Tutto parte sempre dalla ricerca dentro di sé, con domande che ricordano i colpetti dati a un calice di spumante per far salire su le bollicine, lasciando che sia il nostro profondo a rispondere… "Come potrebbe essere il mio collo più morbido, leggero, sciolto…?", "Come potrebbe essere questa gamba più libera, allegra…?" E il tessuto risponde. La magia è sentire come il nostro sistema mente/corpo e quello della persona che è in contatto con noi danno la risposta e imparano a trovare uno stato di "miglior-essere".

Voce dal loggione: "Sì, va bene, ma come funziona?".
Ok, ok, ci arriviamo!

Il Dottor Trager aveva due frasi che ripeteva spesso: "E' il tessuto che mi interessa, il tessuto (cioè muscolo, osso, pelle, organi…) e la sua risposta!" e "La sola cosa che mi interessa di una persona è la sua mente (in tutte le accezioni del termine, quindi anche spirito, anima, intelligenza, memoria…)!". La contraddizione è solo apparente. Il senso del tatto, sia dell'educatore che della persona che impara, è il mezzo di comunicazione principale tra le due intelligenze.
"Come senti questo?…" e tu posi la mano morbida e rilassata sulla spalla dell'amico. Lui può rispondere "Sento la tua morbidezza, il tuo calore…" e, se trova la cosa di suo gusto, porta maggior attenzione alla sua spalla e la rende ancora più ricettiva, per beneficiare ancor più della piacevolezza che sta vivendo in quell'area. Magari la rilassa, per adattarsi ancor di più al contatto. Forse stava pensando a qualche sua pesante responsabilità e, credendo di sopportarla meglio, aveva contratto quella spalla… O il problema non è più presente, ma nella spalla è rimasta la contrattura ("Non si sa mai, potrebbe di nuovo cascarmi il cielo sulla testa!…") e l'inconscio continua a comandare la contrazione dei muscoli secondo uno schema di reazione inutile. Il contatto dolce è il messaggio diretto alla mente: "Senti, non hai bisogno di difenderti, qui… se vuoi, puoi lasciar andare…". E l'inconscio, a tanta amorevole insistenza può rispondere: "Caspita, hai ragione, si sta proprio meglio senza questa tensione!" e "Messaggio prot. n. AX34Y/3bis diretto ai seguenti muscoli: […]. Sciogliere la contrattura, ripeto, MOLLARE!". Subito dopo potrebbe decidere: "Correzione di schema di reazione permanente ai muscoli […]: rilassamento => stato ordinario". CLICK.

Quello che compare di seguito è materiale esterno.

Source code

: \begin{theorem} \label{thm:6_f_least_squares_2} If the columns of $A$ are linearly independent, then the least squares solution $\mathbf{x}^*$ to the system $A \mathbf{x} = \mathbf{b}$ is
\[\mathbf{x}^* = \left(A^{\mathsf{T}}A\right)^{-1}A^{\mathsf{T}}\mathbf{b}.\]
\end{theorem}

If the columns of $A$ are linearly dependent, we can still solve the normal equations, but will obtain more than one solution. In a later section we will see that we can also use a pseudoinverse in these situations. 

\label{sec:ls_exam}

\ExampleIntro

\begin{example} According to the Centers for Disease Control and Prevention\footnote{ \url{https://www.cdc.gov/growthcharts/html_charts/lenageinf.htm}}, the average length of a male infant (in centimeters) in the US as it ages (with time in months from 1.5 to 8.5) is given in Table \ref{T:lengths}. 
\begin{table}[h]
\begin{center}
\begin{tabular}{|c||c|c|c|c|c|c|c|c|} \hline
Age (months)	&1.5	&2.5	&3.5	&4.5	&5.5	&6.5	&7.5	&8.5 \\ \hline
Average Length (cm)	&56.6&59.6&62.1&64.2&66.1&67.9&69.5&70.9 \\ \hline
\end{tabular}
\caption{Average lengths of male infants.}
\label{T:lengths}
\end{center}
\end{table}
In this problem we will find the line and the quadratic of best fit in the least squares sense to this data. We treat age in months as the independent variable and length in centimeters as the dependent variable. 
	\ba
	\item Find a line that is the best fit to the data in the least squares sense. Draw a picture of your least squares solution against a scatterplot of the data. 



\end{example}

Tu che hai la mano sulla spalla dell'amico senti il plunf della spalla che si è lasciata andare. Tu non hai fatto proprio niente, ha fatto tutto lui. Ha imparato che non ha bisogno della spalla contratta. "Wow, che mani magiche!", ti dice l'amico. In realtà hai portato nel contatto la sensazione delle tue spalle sciolte e l'hai comunicata a lui. Da mente a mente, in connessione profonda. Meglio che tra due computer.

A oltre dieci anni di distanza siamo ancora qui, a contemplare queste meraviglie, sempre più stregati e con sempre maggiore entusiasmo nel realizzare, nel nostro piccolo, l'ideale del Dottor Trager: "Il mio lavoro consiste nel portare la pace nel mondo, una persona per volta".